Exascale computing and high-resolution models

  • Handling even greater volumes of data. Data volume is already a challenge for medium-resolution data if many simulations or high temporal resolution is utilised; it will become more challenging as spatial resolution and ensemble sizes grow. Efficient memory management is key to good performance. Thanks to extensive work by the ESMValTool and Iris core developers, ESMValTool is better optimised than other ESM evaluation tools, and there are opportunities to optimise further.
  • With high resolution models already utilised for example in the CMIP6 HighResMIP, archive restrictions mean that some high-frequency model outputs have to be post-processed while the model is still running and then discarded. Support for this will require tighter integration of ESMValTool into model simulation workflows.
  • With the growing energy cost and elapsed time of models, it is more important than ever to monitor the scientific performance of a simulation while it is running so as to identify problems at the earliest opportunity. ESMValTool is used for this purpose by modelling centres already. It could be even more powerful with the additional capability to cache and augment pre-processing calculations from prior ESMValTool executions.
  • Storm-resolving models need to accurately simulate processes spanning a very wide range of scales, from convection operating at the km-scale to to circulation processes at 1000-km scales, as well as the upscale interactions between them. The cost of these models also means that they are increasingly being tested using shorter simulations, which need to be assessed with metrics specific to the experimental design.

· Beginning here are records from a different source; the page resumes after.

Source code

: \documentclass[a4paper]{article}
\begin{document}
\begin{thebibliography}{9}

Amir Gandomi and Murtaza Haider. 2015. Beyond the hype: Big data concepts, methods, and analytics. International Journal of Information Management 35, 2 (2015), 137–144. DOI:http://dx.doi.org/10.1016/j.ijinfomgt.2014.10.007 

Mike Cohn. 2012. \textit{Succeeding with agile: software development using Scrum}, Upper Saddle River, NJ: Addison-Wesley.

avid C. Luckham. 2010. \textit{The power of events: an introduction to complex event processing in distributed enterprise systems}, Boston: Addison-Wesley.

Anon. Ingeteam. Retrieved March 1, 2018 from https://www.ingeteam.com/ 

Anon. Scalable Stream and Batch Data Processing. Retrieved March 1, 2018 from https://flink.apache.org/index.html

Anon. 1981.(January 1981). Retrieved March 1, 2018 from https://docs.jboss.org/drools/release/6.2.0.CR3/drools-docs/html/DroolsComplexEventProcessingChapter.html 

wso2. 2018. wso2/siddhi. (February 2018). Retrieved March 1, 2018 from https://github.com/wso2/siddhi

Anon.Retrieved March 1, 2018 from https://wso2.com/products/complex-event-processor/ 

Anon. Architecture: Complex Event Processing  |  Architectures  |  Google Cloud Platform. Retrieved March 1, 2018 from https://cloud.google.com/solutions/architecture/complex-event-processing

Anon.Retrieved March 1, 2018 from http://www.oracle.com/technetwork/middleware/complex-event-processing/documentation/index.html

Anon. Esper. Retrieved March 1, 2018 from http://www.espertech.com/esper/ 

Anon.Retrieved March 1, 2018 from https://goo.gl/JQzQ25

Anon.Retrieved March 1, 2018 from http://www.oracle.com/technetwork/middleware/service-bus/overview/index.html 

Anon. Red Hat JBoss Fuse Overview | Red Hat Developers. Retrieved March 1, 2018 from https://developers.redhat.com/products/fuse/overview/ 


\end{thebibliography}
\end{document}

Support for more model and data types

There are some model and observation types that are not (fully) supported by ESMValTool yet. Adding or extending support for these would allow more users to take advantage of the Earth system analyses that ESMValTool already facilitates.

  • Improved support for regional domains and models (e.g. CORDEX)
  • Improved support for special irregular grids used in ocean models (e.g. the global tripolar grids of the NEMO & MOM ocean models)
  • Improved support for point measurements (ground-based station data) or aircraft data
  • Support for evaluation of standalone simulations of component models (e.g. land-only and ocean-only simulations)

Optimising exploitation of observations including observational uncertainties

Satellite data providing global and long-term coverage play an essential role for evaluating the increasingly complex and high-resolution climate models. For a full quantitative comparison between model data and satellite observations, effects of the incomplete spatial and temporal sampling, instrument characteristics and uncertainties in the measurements and in the retrievals have to be taken into account.

  • Development of a method to correct for the sampling bias of polar orbiting satellites as well as instrument and retrieval specific limitations for selected satellite products.
  • Development of a method to propagate pixel-wise uncertainty information provided by selected satellite datasets to the temporal and spatial scales relevant for climate model evaluation.
  • Implementation of error propagation methods and corrections of satellite data into ESMValTool.
  • Enabling use of expanded uncertainty structures in observations.

Support for expansion for artificial intelligence methods in modelling and evaluation

  • Evaluation with emphasis on explainability or interpretability of the artificial intelligence / machine learning (AI/ML) algorithms used, including model components of Digital Twin systems.
  • Holistic evaluation that ensures the integrity of the physical system when data driven approaches are used in modelling.
  • Innovation in evaluation through AI methods for example through multidimensional analysis, emulators and causality investigation.
  • Building the ability to attribute performance when black-box ML methods are used for model development.